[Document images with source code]
%%

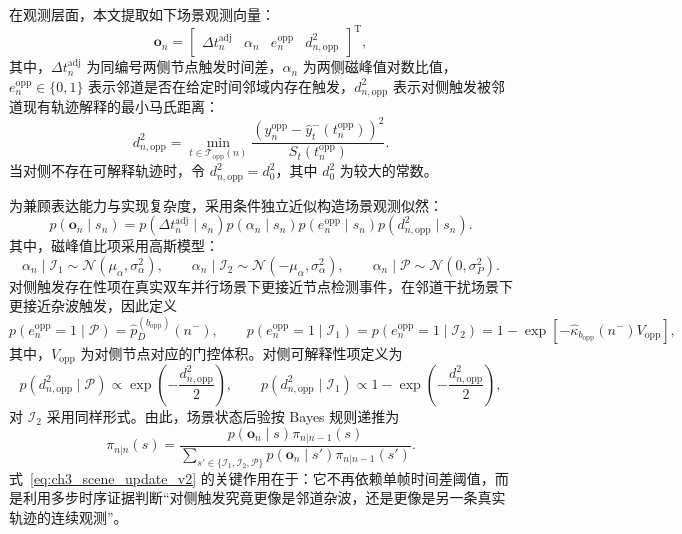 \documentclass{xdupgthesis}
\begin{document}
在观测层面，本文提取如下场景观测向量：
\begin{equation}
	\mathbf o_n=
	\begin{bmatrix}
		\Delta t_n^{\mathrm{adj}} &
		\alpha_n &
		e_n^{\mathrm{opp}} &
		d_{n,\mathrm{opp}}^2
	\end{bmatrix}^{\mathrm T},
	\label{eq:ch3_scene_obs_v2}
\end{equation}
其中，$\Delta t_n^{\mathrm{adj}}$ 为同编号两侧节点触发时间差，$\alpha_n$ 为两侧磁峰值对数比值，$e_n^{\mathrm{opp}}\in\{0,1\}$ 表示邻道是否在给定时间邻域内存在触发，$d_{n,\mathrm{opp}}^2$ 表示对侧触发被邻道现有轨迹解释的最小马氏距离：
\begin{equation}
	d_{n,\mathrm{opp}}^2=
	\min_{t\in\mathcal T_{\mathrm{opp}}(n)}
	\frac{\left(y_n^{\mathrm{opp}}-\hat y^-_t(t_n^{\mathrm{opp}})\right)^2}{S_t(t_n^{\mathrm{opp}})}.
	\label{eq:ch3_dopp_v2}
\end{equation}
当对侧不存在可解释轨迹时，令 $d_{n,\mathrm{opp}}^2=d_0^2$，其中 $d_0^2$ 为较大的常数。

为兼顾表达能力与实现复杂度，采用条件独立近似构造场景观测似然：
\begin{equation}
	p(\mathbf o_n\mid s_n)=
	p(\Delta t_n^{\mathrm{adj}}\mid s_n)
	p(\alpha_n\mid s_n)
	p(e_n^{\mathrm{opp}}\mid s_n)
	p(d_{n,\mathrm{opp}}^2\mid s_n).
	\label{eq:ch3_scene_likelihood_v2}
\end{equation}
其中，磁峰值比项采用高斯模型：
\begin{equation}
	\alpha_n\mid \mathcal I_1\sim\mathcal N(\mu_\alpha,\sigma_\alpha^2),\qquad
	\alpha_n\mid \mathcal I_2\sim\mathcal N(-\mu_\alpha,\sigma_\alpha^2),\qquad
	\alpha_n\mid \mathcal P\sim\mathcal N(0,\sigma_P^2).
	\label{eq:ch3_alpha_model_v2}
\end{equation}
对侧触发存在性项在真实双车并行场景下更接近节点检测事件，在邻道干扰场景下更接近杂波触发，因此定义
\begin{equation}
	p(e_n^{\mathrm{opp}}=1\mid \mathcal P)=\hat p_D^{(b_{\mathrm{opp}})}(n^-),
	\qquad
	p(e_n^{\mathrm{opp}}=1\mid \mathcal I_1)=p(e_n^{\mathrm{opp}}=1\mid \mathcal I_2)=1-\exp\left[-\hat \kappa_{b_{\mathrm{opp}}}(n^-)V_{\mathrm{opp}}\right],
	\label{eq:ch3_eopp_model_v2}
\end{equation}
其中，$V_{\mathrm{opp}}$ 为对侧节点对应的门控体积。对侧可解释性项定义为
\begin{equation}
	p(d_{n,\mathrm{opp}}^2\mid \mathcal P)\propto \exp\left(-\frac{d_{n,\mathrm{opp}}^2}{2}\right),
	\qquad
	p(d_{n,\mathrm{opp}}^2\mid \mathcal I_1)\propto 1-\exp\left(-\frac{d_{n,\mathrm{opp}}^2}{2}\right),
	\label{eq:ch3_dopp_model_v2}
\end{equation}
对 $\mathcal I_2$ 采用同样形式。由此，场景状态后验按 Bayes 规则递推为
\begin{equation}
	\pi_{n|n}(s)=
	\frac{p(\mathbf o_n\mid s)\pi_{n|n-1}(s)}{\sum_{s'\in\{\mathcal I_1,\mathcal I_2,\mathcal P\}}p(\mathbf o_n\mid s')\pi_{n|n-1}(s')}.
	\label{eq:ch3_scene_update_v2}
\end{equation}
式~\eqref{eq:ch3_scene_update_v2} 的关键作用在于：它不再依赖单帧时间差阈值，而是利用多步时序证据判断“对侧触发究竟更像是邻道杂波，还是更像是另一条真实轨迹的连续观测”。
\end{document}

%%

### Work instruction
Transcribe all entries above exactly. Drop the pictures.

### Your response
 \documentclass{xdupgthesis}
\begin{document}
在观测层面，本文提取如下场景观测向量：
\begin{equation}
	\mathbf o_n=
	\begin{bmatrix}
		\Delta t_n^{\mathrm{adj}} &
		\alpha_n &
		e_n^{\mathrm{opp}} &
		d_{n,\mathrm{opp}}^2
	\end{bmatrix}^{\mathrm T},
	\label{eq:ch3_scene_obs_v2}
\end{equation}
其中，$\Delta t_n^{\mathrm{adj}}$ 为同编号两侧节点触发时间差，$\alpha_n$ 为两侧磁峰值对数比值，$e_n^{\mathrm{opp}}\in\{0,1\}$ 表示邻道是否在给定时间邻域内存在触发，$d_{n,\mathrm{opp}}^2$ 表示对侧触发被邻道现有轨迹解释的最小马氏距离：
\begin{equation}
	d_{n,\mathrm{opp}}^2=
	\min_{t\in\mathcal T_{\mathrm{opp}}(n)}
	\frac{\left(y_n^{\mathrm{opp}}-\hat y^-_t(t_n^{\mathrm{opp}})\right)^2}{S_t(t_n^{\mathrm{opp}})}.
	\label{eq:ch3_dopp_v2}
\end{equation}
当对侧不存在可解释轨迹时，令 $d_{n,\mathrm{opp}}^2=d_0^2$，其中 $d_0^2$ 为较大的常数。

为兼顾表达能力与实现复杂度，采用条件独立近似构造场景观测似然：
\begin{equation}
	p(\mathbf o_n\mid s_n)=
	p(\Delta t_n^{\mathrm{adj}}\mid s_n)
	p(\alpha_n\mid s_n)
	p(e_n^{\mathrm{opp}}\mid s_n)
	p(d_{n,\mathrm{opp}}^2\mid s_n).
	\label{eq:ch3_scene_likelihood_v2}
\end{equation}
其中，磁峰值比项采用高斯模型：
\begin{equation}
	\alpha_n\mid \mathcal I_1\sim\mathcal N(\mu_\alpha,\sigma_\alpha^2),\qquad
	\alpha_n\mid \mathcal I_2\sim\mathcal N(-\mu_\alpha,\sigma_\alpha^2),\qquad
	\alpha_n\mid \mathcal P\sim\mathcal N(0,\sigma_P^2).
	\label{eq:ch3_alpha_model_v2}
\end{equation}
对侧触发存在性项在真实双车并行场景下更接近节点检测事件，在邻道干扰场景下更接近杂波触发，因此定义
\begin{equation}
	p(e_n^{\mathrm{opp}}=1\mid \mathcal P)=\hat p_D^{(b_{\mathrm{opp}})}(n^-),
	\qquad
	p(e_n^{\mathrm{opp}}=1\mid \mathcal I_1)=p(e_n^{\mathrm{opp}}=1\mid \mathcal I_2)=1-\exp\left[-\hat \kappa_{b_{\mathrm{opp}}}(n^-)V_{\mathrm{opp}}\right],
	\label{eq:ch3_eopp_model_v2}
\end{equation}
其中，$V_{\mathrm{opp}}$ 为对侧节点对应的门控体积。对侧可解释性项定义为
\begin{equation}
	p(d_{n,\mathrm{opp}}^2\mid \mathcal P)\propto \exp\left(-\frac{d_{n,\mathrm{opp}}^2}{2}\right),
	\qquad
	p(d_{n,\mathrm{opp}}^2\mid \mathcal I_1)\propto 1-\exp\left(-\frac{d_{n,\mathrm{opp}}^2}{2}\right),
	\label{eq:ch3_dopp_model_v2}
\end{equation}
对 $\mathcal I_2$ 采用同样形式。由此，场景状态后验按 Bayes 规则递推为
\begin{equation}
	\pi_{n|n}(s)=
	\frac{p(\mathbf o_n\mid s)\pi_{n|n-1}(s)}{\sum_{s'\in\{\mathcal I_1,\mathcal I_2,\mathcal P\}}p(\mathbf o_n\mid s')\pi_{n|n-1}(s')}.
	\label{eq:ch3_scene_update_v2}
\end{equation}
式~\eqref{eq:ch3_scene_update_v2} 的关键作用在于：它不再依赖单帧时间差阈值，而是利用多步时序证据判断“对侧触发究竟更像是邻道杂波，还是更像是另一条真实轨迹的连续观测”。
\end{document}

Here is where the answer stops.